Task goal - Go through the records and filter out every line lacking the word "rules"; copy the lines that remain.

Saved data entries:
◇ ◇ ◇ ◇ ◇ ◇ ◇
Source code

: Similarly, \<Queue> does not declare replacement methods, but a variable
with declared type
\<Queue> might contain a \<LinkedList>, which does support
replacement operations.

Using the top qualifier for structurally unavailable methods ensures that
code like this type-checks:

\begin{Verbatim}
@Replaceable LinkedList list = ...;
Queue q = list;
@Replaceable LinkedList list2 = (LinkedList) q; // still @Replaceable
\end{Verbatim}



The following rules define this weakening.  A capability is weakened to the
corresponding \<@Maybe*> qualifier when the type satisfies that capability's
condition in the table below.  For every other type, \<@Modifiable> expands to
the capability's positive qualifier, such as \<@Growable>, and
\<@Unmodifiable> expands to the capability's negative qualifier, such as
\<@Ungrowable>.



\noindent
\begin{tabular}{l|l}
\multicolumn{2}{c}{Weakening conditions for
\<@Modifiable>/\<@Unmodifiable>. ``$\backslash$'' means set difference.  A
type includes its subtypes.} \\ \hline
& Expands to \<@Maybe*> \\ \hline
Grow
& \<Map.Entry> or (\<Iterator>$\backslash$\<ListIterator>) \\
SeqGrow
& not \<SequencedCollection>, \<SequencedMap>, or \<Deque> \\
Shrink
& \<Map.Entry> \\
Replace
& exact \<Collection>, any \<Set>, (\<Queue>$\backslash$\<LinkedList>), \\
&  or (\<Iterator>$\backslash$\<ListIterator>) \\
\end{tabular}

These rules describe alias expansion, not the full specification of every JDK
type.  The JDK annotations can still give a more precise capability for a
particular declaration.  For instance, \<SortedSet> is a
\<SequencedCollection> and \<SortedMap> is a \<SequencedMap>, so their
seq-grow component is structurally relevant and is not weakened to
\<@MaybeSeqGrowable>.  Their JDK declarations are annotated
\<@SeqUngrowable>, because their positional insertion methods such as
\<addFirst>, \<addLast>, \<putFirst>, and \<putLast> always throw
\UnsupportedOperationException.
◇ ◇ ◇ ◇ ◇ ◇ ◇
Response below -
The following rules define this weakening.  A capability is weakened to the
These rules describe alias expansion, not the full specification of every JDK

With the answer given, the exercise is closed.